The meaning of Jibble

Absurd manifested equivocalness

Welcome. You are about to discover the meaning of the most important word of the future. The future's bright; the future's jibble...

The history of jibble

Jibble is a word that I have been using for quite a few years now. As time has gone on, many of the people I know have started using it, too. It has cultured an international audience, irrespective of language barriers. You may also have noticed that this website is named after said word.

What does jibble mean?

But what does jibble mean? This is the truly beautiful thing about the word - it can mean anything. That's right. It can be a verb or a noun. It could perhaps be some other things, too, but my grasp of the English language is not good enough to know what anything else is called. This is another good reason for using jibble, as there will then be less words for people to learn at school.

Jibble as a noun

The best way to appreciate the meaning of jibble is to observe its use in some everyday examples: -

"Oh no, I spilt some jibble all over the floor!"

"I was doing all sorts of jibble at work today."

"Man, there's a hell of a lot of jibble in that box."

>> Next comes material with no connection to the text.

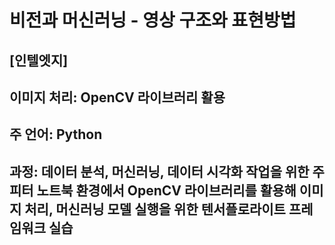 # 비전과 머신러닝 - 영상 구조와 표현방법
## [인텔엣지] 
## 이미지 처리: OpenCV 라이브러리 활용 
## 주 언어: Python 
## 과정: 데이터 분석, 머신러닝, 데이터 시각화 작업을 위한 주피터 노트북 환경에서 OpenCV 라이브러리를 활용해 이미지 처리, 머신러닝 모델 실행을 위한 텐서플로라이트 프레임워크 실습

Cool. Now you can impress everyone you know by using this word in everyday life.

Jibble as a verb

Wait, there's more! Yes, you can even use jibble as a verb. That's a "doing word" for the lesser educated. Here are some real life examples of it being used as a verb: -

"I jibbled about with that code and it works now!"

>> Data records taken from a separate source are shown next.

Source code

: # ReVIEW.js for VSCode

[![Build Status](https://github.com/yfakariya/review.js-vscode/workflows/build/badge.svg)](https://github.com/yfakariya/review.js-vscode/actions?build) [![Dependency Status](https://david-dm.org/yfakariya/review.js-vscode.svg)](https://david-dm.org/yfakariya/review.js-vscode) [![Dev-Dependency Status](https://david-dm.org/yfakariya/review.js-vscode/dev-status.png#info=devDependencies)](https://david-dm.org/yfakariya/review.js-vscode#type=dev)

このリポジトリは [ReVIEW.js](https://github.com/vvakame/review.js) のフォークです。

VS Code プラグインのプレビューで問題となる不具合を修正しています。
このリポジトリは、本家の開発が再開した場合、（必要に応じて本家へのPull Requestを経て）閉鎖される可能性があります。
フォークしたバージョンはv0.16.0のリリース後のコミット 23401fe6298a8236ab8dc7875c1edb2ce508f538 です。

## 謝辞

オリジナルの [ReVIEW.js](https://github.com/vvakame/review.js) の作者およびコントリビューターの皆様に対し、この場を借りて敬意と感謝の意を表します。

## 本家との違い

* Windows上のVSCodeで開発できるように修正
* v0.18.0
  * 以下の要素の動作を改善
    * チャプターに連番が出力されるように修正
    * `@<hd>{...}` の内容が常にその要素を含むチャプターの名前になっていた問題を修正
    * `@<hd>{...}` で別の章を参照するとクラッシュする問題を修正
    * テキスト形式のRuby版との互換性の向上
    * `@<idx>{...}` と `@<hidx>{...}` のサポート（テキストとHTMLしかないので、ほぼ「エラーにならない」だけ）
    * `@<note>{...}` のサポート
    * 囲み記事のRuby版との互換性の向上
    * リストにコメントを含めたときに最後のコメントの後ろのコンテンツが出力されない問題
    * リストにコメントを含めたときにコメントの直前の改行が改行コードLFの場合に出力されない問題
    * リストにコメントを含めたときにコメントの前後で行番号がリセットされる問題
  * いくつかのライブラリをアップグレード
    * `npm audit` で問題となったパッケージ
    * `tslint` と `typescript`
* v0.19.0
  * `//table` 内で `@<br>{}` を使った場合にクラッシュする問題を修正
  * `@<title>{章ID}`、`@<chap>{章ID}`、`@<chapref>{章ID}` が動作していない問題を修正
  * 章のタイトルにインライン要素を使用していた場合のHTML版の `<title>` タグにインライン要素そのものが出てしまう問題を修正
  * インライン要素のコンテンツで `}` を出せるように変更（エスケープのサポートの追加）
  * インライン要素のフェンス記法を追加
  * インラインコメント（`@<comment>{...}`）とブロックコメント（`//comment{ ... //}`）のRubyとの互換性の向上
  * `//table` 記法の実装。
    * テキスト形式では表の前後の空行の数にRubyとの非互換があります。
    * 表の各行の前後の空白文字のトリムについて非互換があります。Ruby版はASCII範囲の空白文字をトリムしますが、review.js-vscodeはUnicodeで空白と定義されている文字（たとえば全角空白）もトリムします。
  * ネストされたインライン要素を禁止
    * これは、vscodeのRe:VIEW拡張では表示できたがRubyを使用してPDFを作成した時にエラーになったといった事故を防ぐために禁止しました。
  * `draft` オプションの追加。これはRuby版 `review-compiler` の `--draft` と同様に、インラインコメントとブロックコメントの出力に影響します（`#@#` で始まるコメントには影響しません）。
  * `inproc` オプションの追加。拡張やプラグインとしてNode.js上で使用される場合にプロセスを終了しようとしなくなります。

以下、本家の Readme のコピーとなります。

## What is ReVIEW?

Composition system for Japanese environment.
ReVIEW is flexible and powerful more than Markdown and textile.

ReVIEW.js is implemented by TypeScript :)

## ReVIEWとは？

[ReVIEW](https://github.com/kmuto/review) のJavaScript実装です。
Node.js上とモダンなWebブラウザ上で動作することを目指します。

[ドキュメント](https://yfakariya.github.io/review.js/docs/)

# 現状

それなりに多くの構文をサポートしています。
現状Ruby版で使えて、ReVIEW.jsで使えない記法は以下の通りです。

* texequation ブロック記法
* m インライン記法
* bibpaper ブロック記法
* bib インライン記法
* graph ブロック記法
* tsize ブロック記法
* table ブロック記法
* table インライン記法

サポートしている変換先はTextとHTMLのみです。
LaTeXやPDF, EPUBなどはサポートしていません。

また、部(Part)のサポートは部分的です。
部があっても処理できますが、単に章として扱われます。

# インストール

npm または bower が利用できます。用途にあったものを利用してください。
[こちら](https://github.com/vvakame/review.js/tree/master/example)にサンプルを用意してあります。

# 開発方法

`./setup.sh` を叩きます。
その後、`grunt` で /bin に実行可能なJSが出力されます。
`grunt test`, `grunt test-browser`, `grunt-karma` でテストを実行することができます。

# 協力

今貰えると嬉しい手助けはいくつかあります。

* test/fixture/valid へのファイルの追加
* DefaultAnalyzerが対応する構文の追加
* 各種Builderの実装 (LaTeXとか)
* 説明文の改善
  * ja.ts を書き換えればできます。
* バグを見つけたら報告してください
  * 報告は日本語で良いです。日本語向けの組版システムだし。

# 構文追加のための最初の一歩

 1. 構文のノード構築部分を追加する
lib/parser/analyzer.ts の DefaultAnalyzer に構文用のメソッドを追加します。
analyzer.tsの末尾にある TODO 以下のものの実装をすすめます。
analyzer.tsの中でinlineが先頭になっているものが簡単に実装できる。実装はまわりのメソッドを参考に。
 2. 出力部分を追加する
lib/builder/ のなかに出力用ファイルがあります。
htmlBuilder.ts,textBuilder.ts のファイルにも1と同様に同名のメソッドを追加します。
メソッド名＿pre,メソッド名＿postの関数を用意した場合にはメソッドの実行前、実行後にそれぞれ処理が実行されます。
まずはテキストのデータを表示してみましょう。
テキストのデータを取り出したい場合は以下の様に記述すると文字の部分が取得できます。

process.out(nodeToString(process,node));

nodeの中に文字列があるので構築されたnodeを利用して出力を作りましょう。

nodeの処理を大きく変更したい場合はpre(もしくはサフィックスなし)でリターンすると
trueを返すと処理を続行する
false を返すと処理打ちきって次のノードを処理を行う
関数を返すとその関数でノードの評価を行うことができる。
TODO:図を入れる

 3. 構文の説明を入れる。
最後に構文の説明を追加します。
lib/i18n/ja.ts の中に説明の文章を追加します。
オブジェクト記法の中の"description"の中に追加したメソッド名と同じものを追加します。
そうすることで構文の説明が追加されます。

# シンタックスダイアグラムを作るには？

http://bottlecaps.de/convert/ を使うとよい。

"I'm just jibbling off down to the shops, see ya later!"

So, there you have it. You now know a great word that can be used as both a verb and a noun and it can mean anything. How useful is that?!

The future of jibble

The future of jibble looks promising. I have seen the use of it over the last couple of years grow exponentially. I have even seen students using it as a variable name in their Java programs! It's moments like that when you suddenly realise the potential of the word. Perhaps it might be possible to get it into the dictionary? Let's face it, if "cowabunga" [an exclamation expressing delight] got into the Oxford English Dictionary at one point, then anything can happen.

Numerical analysis

Let's perform a quick bit of numerical analysis to evaluate the feasibility of getting this word into the dictionary.

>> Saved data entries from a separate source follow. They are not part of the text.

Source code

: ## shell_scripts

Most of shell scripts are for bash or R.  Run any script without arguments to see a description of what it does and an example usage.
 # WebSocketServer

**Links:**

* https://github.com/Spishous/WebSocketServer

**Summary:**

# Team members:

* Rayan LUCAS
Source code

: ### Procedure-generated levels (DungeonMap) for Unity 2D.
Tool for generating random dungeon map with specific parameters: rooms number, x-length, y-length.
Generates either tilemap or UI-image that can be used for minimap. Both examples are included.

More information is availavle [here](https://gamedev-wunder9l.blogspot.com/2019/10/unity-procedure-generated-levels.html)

The word was introduced to an IRC server (see the sharp rise at the start of the graphing period below). The cumulative frequency was monitored and graphed over a three month period. This has been processed using real data obtained from a PircBot log file.

The rise of jibble

This graph was generated from a log for a channel which has, on average, about 40 users. We can use the trends that we observe to predict the future usage of the word.

We can apply a best fit curve to the graph, of the form y = ax2 + bx + c with a correlation coefficient r2 = 0.9951, thus showing to a good confidence interval that the trend line fits the graph.

At the end of the three months, the gradient of the graph suggests that there were 47.2 jibbles per day produced by the sample selection of 40 people.

We can use the following figures and some mad, quite possibly unjustifiable assumptions to help us out: The number of people on earth is approximately 6000000000 and the average number of words spoken per person per day is 945. This means that 5670000000000 words are spoken every day.

If we extrapolate our 47.2 jibbles per day by 40 people to the population of the planet, then we end up with a total of 7080000000 jibbles per day. This is only 800 times less than the total number of words spoken per day by the whole planet. Effectively, every 1 in 800 words spoken would be "jibble". A standard dictionary contains about 80000 words, so this is compelling evidence that allows us to produce the following conclusion: -

The existence of the word "jibble" in the dictionary is 100 times more justifiable by use than the average word randomly selected from a standard dictionary.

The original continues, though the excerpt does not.